[[ SUPPLIED INFORMATION, beginning ]]
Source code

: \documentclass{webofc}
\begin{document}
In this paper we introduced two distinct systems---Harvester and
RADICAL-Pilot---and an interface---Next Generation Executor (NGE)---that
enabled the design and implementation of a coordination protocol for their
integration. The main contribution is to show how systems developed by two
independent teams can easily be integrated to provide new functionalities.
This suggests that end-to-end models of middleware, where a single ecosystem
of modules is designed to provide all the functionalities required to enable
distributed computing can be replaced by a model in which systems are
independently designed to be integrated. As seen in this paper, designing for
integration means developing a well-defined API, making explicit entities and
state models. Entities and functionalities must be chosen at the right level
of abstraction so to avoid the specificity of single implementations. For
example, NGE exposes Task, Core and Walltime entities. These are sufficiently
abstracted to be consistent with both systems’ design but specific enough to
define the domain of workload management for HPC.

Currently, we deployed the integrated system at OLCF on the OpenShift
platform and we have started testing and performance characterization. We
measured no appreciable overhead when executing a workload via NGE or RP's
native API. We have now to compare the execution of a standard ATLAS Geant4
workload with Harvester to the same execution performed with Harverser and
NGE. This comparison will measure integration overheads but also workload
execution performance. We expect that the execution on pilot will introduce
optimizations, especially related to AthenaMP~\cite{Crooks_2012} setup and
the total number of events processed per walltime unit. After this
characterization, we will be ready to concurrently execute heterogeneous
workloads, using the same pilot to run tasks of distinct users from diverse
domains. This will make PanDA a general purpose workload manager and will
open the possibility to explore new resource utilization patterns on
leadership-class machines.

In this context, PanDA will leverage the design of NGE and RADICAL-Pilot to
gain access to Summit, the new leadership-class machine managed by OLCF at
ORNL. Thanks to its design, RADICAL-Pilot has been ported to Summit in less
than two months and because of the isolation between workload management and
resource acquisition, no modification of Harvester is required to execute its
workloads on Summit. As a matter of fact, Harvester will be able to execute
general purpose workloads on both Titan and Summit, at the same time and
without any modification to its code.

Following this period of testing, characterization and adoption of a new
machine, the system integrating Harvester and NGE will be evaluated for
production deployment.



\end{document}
[[ SUPPLIED INFORMATION, end ]]
YOUR ASSIGNMENT: Send back an exact copy of only the lines from the line with "define the domain" up to and including the line with "domains. This will" in the data above.

TASK RESULT:
define the domain of workload management for HPC.

Currently, we deployed the integrated system at OLCF on the OpenShift
platform and we have started testing and performance characterization. We
measured no appreciable overhead when executing a workload via NGE or RP's
native API. We have now to compare the execution of a standard ATLAS Geant4
workload with Harvester to the same execution performed with Harverser and
NGE. This comparison will measure integration overheads but also workload
execution performance. We expect that the execution on pilot will introduce
optimizations, especially related to AthenaMP~\cite{Crooks_2012} setup and
the total number of events processed per walltime unit. After this
characterization, we will be ready to concurrently execute heterogeneous
workloads, using the same pilot to run tasks of distinct users from diverse
domains. This will make PanDA a general purpose workload manager and will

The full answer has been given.